Translating citation guidelines

dnoesgaard · February 10, 2022, 12:24pm

As you all know, citations are crucial to ensuring that GBIF data publishers are credited for their work. We work continuously to improve data citation culture, but we also see some language barriers. It’s essential that we can provide simple-to-understand guidelines to anyone wishing to use and cite GBIF-mediated data.

The citation guidelines page has recently been updated significantly with critical new details on, e.g. derived datasets. While some translation work has already been done, parts may be outdated. The current status is as follows:

Language	Language (English)	Status
العربية	Arabic	No translation exists
简体中文	Simplified Chinese	No translation exists
Français	French	No translation exists
Русский	Russian	No translation exists
Español	Spanish	Existing translation needs revising
繁體中文	Traditional Chinese	No translation exists
日本語	Japanese	Existing translation needs revising
Português	Portuguese	Existing translation needs revising
Українська	Ukrainian	Existing translation needs revising

If you can help and are already set up to work in Contentful, please go ahead. If you have any questions about the page’s content or getting access to Contentful, do let me know. To keep the formatting consistent across languages, I’ve copied the English body text to the languages for which no translation exists. If you need the source for updating, I’m also including it as code below:

Data accessed through the GBIF network is free for all—but not free of obligations. Under the terms of the GBIF [data user agreement](/terms/data-user), users who download individual datasets or search results and use them in research or policy agree to cite them using a DOI, or Digital Object Identifier.

Good citation practices ensure scientific transparency and reproducibility by guiding other researchers to the original sources of information.
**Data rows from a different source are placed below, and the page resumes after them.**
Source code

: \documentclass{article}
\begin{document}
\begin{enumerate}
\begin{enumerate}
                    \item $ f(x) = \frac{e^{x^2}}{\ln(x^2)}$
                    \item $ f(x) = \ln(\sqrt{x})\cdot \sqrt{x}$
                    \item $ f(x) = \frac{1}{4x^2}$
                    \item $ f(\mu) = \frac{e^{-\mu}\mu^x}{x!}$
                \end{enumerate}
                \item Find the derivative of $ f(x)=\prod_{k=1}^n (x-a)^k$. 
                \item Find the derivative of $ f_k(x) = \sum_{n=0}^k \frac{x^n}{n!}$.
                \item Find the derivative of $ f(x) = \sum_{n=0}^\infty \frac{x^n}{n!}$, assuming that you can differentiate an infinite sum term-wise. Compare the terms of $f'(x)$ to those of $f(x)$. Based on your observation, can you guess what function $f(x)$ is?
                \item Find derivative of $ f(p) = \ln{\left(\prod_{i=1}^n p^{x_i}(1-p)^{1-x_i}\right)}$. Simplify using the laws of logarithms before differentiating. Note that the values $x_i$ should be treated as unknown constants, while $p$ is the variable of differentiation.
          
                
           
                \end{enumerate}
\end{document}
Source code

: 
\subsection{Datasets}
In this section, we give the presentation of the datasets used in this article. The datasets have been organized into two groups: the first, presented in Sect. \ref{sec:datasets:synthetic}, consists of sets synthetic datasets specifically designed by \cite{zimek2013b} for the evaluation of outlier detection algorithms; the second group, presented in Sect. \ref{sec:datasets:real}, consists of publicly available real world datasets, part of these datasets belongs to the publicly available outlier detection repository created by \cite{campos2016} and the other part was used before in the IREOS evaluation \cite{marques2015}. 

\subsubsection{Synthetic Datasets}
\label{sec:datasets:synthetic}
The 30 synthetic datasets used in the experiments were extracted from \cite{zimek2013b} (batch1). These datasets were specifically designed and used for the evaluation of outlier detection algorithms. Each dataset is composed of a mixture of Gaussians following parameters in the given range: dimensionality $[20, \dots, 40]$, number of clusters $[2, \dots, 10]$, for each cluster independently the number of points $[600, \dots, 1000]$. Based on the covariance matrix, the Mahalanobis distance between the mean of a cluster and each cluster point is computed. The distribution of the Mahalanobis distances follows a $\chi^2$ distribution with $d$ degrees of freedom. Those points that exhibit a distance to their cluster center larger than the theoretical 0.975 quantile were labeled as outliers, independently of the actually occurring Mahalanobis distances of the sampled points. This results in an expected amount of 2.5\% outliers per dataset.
They also reward data-publishing institutions and individuals by reinforcing the value of sharing open data and demonstrating its impact to their stakeholders and funders. Datasets published through GBIF are authored electronic data publications and, as such, should be treated as first-class research outputs and correctly cited.

> While all example citations below are formatted in Harvard style, please adapt them to the style format required by your institution, publisher or agency. However, please do include each element of content—most importantly the **DOI** expressed as a URL.

### Citing data

- [Occurrence data downloads](#occDataDownload)
- [Individual datasets](#datasets)
- [Species pages](#species)
- [Derived datasets](#derivedDatasets)
- [Occurrence data obtained using third-party tools (e.g. rgbif, pygbif, spocc, dismo, etc.)](#thirdParty)
- [Occurrence data accessed via the GBIF occurrence search API](#api)
- [Occurrence data accessed in a cloud computing environment](#cloud)

### Citing non-data content

- [GBIF.org](#nondata)
- [Authored content at GBIF.org (web page)](#nondata)
- [GBIF as an infrastructure/entity](#nondata)<p id="occDataDownload"></p>

---

### Occurrence data downloads

When downloading data from GBIF.org, a registered user is immediately redirected to a page that includes the following information:

![GBIF download citation example](//images.contentful.com/uo17ejk9rkwj/43tRSJk8iBdKSBJYVszVib/ec229db9ce0af72f800df30a4efe57a4/gbif_download_citation_example.png)

This citation appears again in the confirmation email sent to the registered user. Keep this reference close so you can cite it. Details of previous downloads can always be accessed in the registered user's [list of downloads](/user/download). Please contact <a href="mailto:comms@gbif.org?subject=Help me identify a previous download&body=(please include details of filters applied—which taxa, etc.—and roughly when data was downloaded)">GBIF</a> if you need help finding a previous download.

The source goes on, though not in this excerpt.